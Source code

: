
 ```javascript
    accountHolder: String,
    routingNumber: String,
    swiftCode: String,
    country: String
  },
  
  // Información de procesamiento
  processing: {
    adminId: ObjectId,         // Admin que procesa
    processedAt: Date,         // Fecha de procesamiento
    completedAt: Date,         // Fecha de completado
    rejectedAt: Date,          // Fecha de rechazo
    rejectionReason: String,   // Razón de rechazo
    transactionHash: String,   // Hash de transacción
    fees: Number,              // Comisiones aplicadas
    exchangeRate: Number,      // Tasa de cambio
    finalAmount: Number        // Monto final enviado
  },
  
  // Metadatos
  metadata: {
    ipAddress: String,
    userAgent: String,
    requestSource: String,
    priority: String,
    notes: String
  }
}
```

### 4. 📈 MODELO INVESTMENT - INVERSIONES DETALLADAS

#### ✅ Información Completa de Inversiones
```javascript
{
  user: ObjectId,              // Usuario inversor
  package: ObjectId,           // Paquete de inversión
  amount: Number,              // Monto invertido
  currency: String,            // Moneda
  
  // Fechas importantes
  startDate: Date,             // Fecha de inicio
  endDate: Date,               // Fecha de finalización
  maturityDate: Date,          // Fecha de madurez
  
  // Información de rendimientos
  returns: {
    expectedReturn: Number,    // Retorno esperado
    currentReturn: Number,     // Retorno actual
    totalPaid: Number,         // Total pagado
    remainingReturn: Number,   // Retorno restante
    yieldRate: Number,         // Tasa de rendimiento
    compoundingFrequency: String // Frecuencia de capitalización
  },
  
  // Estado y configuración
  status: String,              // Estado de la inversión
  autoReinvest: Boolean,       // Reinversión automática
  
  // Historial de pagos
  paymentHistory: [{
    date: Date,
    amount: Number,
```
+ + + + +
DIRECTIONS FOR THIS TASK
In the material above, find each line that has the string "Estado" and return it.

RESPONSE TO THE TASK
  // Estado y configuración
  status: String,              // Estado de la inversión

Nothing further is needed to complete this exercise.